> _Task objective_
Each and every line below goes into your answer unchanged, but leave out the images.

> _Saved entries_

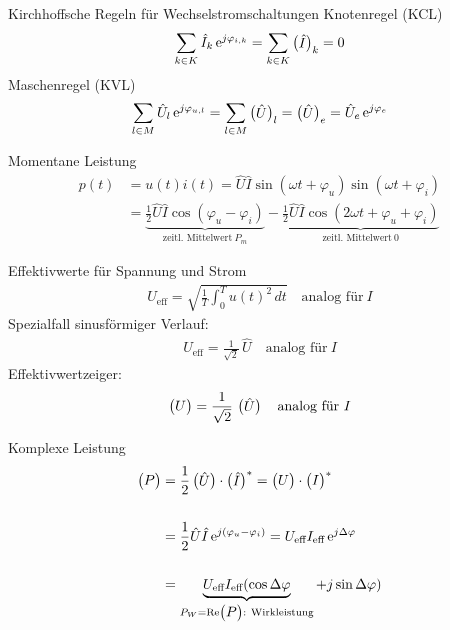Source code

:\documentclass[a6paper]{kartei}
\DeclareMathOperator{\re}{Re}
\begin{document}
\begin{karte}{Kirchhoffsche Regeln für Wechselstromschaltungen}
Knotenregel (KCL)
\begin{align}
\sum \limits_{k \in K} \hat{I}_{k} \operatorname{e}^{j \varphi_{i,k}} = \sum \limits_{k \in K} \begin{pmatrix} \hat{I} \end{pmatrix}_{k} = 0
\end{align}
Maschenregel (KVL)
\begin{align}
\sum \limits_{l \in M} \hat{U}_{l} \operatorname{e}^{j \varphi_{u,l}} = \sum \limits_{l \in M} \begin{pmatrix} \hat{U} \end{pmatrix}_{l} = \begin{pmatrix} \hat{U} \end{pmatrix}_{e} = \hat{U}_{e} \operatorname{e}^{j\varphi_{e}}
\end{align}
\end{karte}


\begin{karte}{Momentane Leistung}
\begin{align}
p(t) & = u(t)i(t) = \hat{U} \hat{I} \sin(\omega t + \varphi_{u}) \sin(\omega t + \varphi_{i}) \nonumber \\
      & = \underbrace{\frac{1}{2} \hat{U} \hat{I} \cos(\varphi_{u} - \varphi_{i})}_{\text{zeitl. Mittelwert} \ P_{m}} - \underbrace{\frac{1}{2} \hat{U} \hat{I} \cos(2 \omega t + \varphi_{u} + \varphi_{i})}_{\text{zeitl. Mittelwert} \ 0}
\end{align}
\end{karte}

\begin{karte}{Effektivwerte für Spannung und Strom}
\begin{align} U_{\text{eff}} = \sqrt{\frac{1}{T} \int_{0}^{T} u(t)^{2} \, dt} \quad \text{analog für} \ I \end{align}
Spezialfall sinusförmiger Verlauf:
\begin{align} U_{\text{eff}} = \frac{1}{\sqrt{2}} \, \hat{U} \quad \text{analog für} \ I \end{align}
Effektivwertzeiger:
\begin{align} \begin{pmatrix} U \end{pmatrix} = \frac{1}{\sqrt{2}} \, \begin{pmatrix} \hat{U} \end{pmatrix} \quad \text{analog für} \ I \end{align}
\end{karte}

\begin{karte}{Komplexe Leistung}
\begin{align}
\vect{P} &= \frac{1}{2} \vect{\hat{U}} \cdot \vect{\hat{I}}^{*} = \vect{U} \cdot \vect{I}^{*} \nonumber \\ \nonumber \\
&= \frac{1}{2} \hat{U} \hat{I} \operatorname{e}^{j(\varphi_{u}-\varphi_{i})} = U_{\text{eff}} I_{\text{eff}} \operatorname{e}^{j\Delta \varphi} \nonumber \\ \nonumber \\
& = \underbrace{U_{\text{eff}} I_{\text{eff}} (\cos \Delta \varphi}_{P_{W} = \re \vect{P}: \ \text{Wirkleistung}} + j \sin \Delta \varphi)
\end{align}
\end{karte}
\end{document}
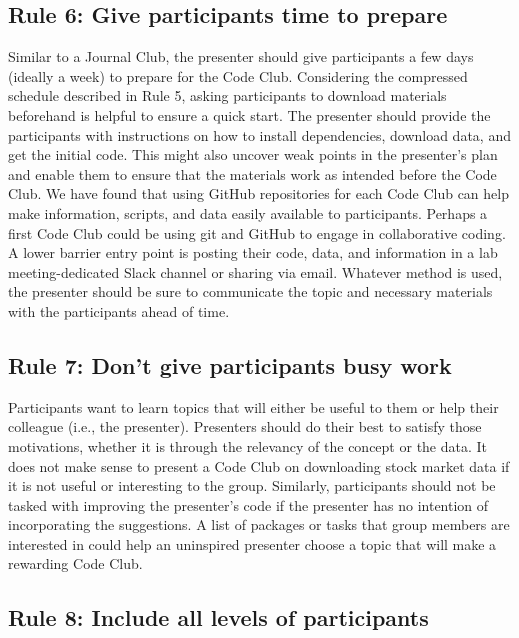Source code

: \documentclass[
  11pt,
]{article}
\begin{document}
\hypertarget{rule-6-give-participants-time-to-prepare}{%
\subsection{Rule 6: Give participants time to
prepare}\label{rule-6-give-participants-time-to-prepare}}

Similar to a Journal Club, the presenter should give participants a few
days (ideally a week) to prepare for the Code Club. Considering the
compressed schedule described in Rule 5, asking participants to download
materials beforehand is helpful to ensure a quick start. The presenter
should provide the participants with instructions on how to install
dependencies, download data, and get the initial code. This might also
uncover weak points in the presenter's plan and enable them to ensure
that the materials work as intended before the Code Club. We have found
that using GitHub repositories for each Code Club can help make
information, scripts, and data easily available to participants. Perhaps
a first Code Club could be using git and GitHub to engage in
collaborative coding. A lower barrier entry point is posting their code,
data, and information in a lab meeting-dedicated Slack channel or
sharing via email. Whatever method is used, the presenter should be sure
to communicate the topic and necessary materials with the participants
ahead of time.

\hypertarget{rule-7-dont-give-participants-busy-work}{%
\subsection{Rule 7: Don't give participants busy
work}\label{rule-7-dont-give-participants-busy-work}}

Participants want to learn topics that will either be useful to them or
help their colleague (i.e., the presenter). Presenters should do their
best to satisfy those motivations, whether it is through the relevancy
of the concept or the data. It does not make sense to present a Code
Club on downloading stock market data if it is not useful or interesting
to the group. Similarly, participants should not be tasked with
improving the presenter's code if the presenter has no intention of
incorporating the suggestions. A list of packages or tasks that group
members are interested in could help an uninspired presenter choose a
topic that will make a rewarding Code Club.

\hypertarget{rule-8-include-all-levels-of-participants}{%
\subsection{Rule 8: Include all levels of
participants}\label{rule-8-include-all-levels-of-participants}}
\end{document}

> _The answer_
Source code

:\documentclass[a6paper]{kartei}
\DeclareMathOperator{\re}{Re}
\begin{document}
\begin{karte}{Kirchhoffsche Regeln für Wechselstromschaltungen}
Knotenregel (KCL)
\begin{align}
\sum \limits_{k \in K} \hat{I}_{k} \operatorname{e}^{j \varphi_{i,k}} = \sum \limits_{k \in K} \begin{pmatrix} \hat{I} \end{pmatrix}_{k} = 0
\end{align}
Maschenregel (KVL)
\begin{align}
\sum \limits_{l \in M} \hat{U}_{l} \operatorname{e}^{j \varphi_{u,l}} = \sum \limits_{l \in M} \begin{pmatrix} \hat{U} \end{pmatrix}_{l} = \begin{pmatrix} \hat{U} \end{pmatrix}_{e} = \hat{U}_{e} \operatorname{e}^{j\varphi_{e}}
\end{align}
\end{karte}


\begin{karte}{Momentane Leistung}
\begin{align}
p(t) & = u(t)i(t) = \hat{U} \hat{I} \sin(\omega t + \varphi_{u}) \sin(\omega t + \varphi_{i}) \nonumber \\
      & = \underbrace{\frac{1}{2} \hat{U} \hat{I} \cos(\varphi_{u} - \varphi_{i})}_{\text{zeitl. Mittelwert} \ P_{m}} - \underbrace{\frac{1}{2} \hat{U} \hat{I} \cos(2 \omega t + \varphi_{u} + \varphi_{i})}_{\text{zeitl. Mittelwert} \ 0}
\end{align}
\end{karte}

\begin{karte}{Effektivwerte für Spannung und Strom}
\begin{align} U_{\text{eff}} = \sqrt{\frac{1}{T} \int_{0}^{T} u(t)^{2} \, dt} \quad \text{analog für} \ I \end{align}
Spezialfall sinusförmiger Verlauf:
\begin{align} U_{\text{eff}} = \frac{1}{\sqrt{2}} \, \hat{U} \quad \text{analog für} \ I \end{align}
Effektivwertzeiger:
\begin{align} \begin{pmatrix} U \end{pmatrix} = \frac{1}{\sqrt{2}} \, \begin{pmatrix} \hat{U} \end{pmatrix} \quad \text{analog für} \ I \end{align}
\end{karte}

\begin{karte}{Komplexe Leistung}
\begin{align}
\vect{P} &= \frac{1}{2} \vect{\hat{U}} \cdot \vect{\hat{I}}^{*} = \vect{U} \cdot \vect{I}^{*} \nonumber \\ \nonumber \\
&= \frac{1}{2} \hat{U} \hat{I} \operatorname{e}^{j(\varphi_{u}-\varphi_{i})} = U_{\text{eff}} I_{\text{eff}} \operatorname{e}^{j\Delta \varphi} \nonumber \\ \nonumber \\
& = \underbrace{U_{\text{eff}} I_{\text{eff}} (\cos \Delta \varphi}_{P_{W} = \re \vect{P}: \ \text{Wirkleistung}} + j \sin \Delta \varphi)
\end{align}
\end{karte}
\end{document}
Source code

: \documentclass[
  11pt,
]{article}
\begin{document}
\hypertarget{rule-6-give-participants-time-to-prepare}{%
\subsection{Rule 6: Give participants time to
prepare}\label{rule-6-give-participants-time-to-prepare}}

Similar to a Journal Club, the presenter should give participants a few
days (ideally a week) to prepare for the Code Club. Considering the
compressed schedule described in Rule 5, asking participants to download
materials beforehand is helpful to ensure a quick start. The presenter
should provide the participants with instructions on how to install
dependencies, download data, and get the initial code. This might also
uncover weak points in the presenter's plan and enable them to ensure
that the materials work as intended before the Code Club. We have found
that using GitHub repositories for each Code Club can help make
information, scripts, and data easily available to participants. Perhaps
a first Code Club could be using git and GitHub to engage in
collaborative coding. A lower barrier entry point is posting their code,
data, and information in a lab meeting-dedicated Slack channel or
sharing via email. Whatever method is used, the presenter should be sure
to communicate the topic and necessary materials with the participants
ahead of time.

\hypertarget{rule-7-dont-give-participants-busy-work}{%
\subsection{Rule 7: Don't give participants busy
work}\label{rule-7-dont-give-participants-busy-work}}

Participants want to learn topics that will either be useful to them or
help their colleague (i.e., the presenter). Presenters should do their
best to satisfy those motivations, whether it is through the relevancy
of the concept or the data. It does not make sense to present a Code
Club on downloading stock market data if it is not useful or interesting
to the group. Similarly, participants should not be tasked with
improving the presenter's code if the presenter has no intention of
incorporating the suggestions. A list of packages or tasks that group
members are interested in could help an uninspired presenter choose a
topic that will make a rewarding Code Club.

\hypertarget{rule-8-include-all-levels-of-participants}{%
\subsection{Rule 8: Include all levels of
participants}\label{rule-8-include-all-levels-of-participants}}
\end{document}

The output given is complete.